--- Source material Enclosed Below ---

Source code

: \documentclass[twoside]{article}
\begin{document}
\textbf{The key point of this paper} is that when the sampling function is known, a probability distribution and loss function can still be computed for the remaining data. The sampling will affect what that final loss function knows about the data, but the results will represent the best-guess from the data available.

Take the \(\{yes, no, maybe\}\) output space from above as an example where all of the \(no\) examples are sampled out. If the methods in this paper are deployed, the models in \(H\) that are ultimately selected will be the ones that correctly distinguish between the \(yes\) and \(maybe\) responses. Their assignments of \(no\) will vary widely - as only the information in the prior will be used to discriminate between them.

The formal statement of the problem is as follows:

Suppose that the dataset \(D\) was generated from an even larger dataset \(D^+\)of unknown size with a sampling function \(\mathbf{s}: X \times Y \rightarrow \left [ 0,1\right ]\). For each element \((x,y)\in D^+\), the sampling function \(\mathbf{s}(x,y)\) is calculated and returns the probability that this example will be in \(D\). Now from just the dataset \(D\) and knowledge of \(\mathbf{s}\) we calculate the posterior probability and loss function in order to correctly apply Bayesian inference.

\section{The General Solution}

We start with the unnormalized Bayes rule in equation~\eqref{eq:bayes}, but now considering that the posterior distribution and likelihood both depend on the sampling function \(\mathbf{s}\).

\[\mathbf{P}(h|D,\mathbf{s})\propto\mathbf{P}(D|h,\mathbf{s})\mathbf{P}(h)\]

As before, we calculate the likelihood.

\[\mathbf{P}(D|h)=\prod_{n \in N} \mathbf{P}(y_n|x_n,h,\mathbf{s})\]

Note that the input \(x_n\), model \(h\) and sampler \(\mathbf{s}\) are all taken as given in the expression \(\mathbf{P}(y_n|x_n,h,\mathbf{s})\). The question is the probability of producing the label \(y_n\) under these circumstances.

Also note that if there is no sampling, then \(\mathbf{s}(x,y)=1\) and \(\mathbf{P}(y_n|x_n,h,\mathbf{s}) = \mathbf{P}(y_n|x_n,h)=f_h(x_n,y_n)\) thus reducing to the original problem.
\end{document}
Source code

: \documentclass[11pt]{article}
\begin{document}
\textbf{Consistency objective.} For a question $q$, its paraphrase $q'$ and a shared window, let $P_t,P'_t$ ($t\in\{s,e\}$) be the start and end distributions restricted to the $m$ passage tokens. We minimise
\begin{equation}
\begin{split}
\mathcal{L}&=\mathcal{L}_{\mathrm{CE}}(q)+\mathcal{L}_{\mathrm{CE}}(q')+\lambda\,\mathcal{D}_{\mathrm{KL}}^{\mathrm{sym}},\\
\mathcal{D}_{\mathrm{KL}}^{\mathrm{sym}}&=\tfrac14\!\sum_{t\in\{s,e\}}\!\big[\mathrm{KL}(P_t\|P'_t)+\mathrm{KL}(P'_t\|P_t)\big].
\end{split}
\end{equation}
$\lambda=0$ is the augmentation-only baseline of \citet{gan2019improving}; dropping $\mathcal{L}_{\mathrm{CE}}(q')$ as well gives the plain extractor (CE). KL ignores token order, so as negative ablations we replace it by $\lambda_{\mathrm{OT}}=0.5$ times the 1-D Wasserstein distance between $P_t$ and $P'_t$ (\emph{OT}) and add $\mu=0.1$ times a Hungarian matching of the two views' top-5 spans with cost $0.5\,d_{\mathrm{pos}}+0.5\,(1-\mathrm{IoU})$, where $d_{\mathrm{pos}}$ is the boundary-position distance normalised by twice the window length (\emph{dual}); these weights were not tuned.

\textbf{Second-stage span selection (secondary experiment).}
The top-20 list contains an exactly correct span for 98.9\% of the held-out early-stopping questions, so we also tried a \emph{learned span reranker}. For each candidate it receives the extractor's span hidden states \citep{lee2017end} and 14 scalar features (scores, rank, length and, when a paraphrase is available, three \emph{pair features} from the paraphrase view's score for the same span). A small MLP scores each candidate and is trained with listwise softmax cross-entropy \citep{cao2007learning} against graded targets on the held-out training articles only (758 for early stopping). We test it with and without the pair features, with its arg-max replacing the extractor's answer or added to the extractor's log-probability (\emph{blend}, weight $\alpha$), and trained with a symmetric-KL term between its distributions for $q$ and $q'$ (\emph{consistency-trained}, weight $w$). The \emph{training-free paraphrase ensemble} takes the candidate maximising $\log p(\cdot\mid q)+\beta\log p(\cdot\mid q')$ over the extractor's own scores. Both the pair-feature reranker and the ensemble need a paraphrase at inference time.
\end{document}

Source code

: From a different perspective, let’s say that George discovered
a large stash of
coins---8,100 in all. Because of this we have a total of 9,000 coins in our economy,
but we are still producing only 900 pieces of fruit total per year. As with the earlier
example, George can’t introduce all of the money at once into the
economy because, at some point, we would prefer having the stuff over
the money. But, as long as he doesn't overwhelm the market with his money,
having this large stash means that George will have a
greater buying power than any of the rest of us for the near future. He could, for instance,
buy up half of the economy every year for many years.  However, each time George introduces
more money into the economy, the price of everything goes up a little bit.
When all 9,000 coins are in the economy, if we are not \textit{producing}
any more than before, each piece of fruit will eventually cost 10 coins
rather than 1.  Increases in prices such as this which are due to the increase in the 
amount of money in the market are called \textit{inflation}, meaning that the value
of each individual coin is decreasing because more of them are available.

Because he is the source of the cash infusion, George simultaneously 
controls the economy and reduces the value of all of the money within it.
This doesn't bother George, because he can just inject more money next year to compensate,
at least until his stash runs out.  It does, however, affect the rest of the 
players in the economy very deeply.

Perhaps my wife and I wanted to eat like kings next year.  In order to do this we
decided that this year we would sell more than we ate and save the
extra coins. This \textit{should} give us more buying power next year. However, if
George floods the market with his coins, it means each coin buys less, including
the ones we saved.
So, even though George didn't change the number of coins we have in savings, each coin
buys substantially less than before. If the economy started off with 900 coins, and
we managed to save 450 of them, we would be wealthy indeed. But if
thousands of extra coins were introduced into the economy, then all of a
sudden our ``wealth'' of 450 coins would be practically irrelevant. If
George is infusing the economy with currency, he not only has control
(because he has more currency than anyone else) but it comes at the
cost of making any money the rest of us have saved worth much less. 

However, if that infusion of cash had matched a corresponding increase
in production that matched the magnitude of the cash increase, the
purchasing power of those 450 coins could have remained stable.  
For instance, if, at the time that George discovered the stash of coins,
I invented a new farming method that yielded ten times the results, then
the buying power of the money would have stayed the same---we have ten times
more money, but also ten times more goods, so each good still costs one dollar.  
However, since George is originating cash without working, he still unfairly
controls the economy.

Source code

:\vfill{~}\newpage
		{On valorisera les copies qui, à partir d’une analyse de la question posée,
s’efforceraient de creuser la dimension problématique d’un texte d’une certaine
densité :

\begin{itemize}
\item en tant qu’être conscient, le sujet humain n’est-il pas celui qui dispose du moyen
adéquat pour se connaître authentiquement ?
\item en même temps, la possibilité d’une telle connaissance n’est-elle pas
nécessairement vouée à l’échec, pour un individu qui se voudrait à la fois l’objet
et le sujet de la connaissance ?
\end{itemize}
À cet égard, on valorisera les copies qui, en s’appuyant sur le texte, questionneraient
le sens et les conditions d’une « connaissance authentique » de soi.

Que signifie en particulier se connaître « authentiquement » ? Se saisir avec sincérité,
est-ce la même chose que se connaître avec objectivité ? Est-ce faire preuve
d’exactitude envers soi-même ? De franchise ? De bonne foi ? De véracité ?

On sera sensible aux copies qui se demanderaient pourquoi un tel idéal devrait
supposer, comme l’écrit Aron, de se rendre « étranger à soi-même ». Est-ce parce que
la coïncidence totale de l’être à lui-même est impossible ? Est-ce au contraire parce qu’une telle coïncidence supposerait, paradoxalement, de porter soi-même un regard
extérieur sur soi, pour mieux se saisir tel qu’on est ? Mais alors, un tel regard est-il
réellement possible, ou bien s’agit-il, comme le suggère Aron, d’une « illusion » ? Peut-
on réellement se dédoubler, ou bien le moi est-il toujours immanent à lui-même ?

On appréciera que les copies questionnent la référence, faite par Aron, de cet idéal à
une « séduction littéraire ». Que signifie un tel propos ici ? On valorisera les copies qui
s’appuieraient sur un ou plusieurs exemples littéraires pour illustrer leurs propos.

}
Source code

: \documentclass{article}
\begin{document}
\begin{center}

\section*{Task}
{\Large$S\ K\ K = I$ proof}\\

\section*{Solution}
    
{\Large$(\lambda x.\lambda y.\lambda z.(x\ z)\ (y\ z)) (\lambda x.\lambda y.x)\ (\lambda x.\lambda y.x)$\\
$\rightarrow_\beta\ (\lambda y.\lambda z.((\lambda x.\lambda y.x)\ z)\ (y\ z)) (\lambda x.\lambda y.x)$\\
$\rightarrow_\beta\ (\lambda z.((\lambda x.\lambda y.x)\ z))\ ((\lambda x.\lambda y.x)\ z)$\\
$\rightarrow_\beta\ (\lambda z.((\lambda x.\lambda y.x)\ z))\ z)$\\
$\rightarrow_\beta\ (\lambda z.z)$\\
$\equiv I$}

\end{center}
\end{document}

--- End of Enclosed Source material ---

[Exercise details]:
The answer must be a single number: how many lines in the records above contain the word "stash".

[Written solution]:
4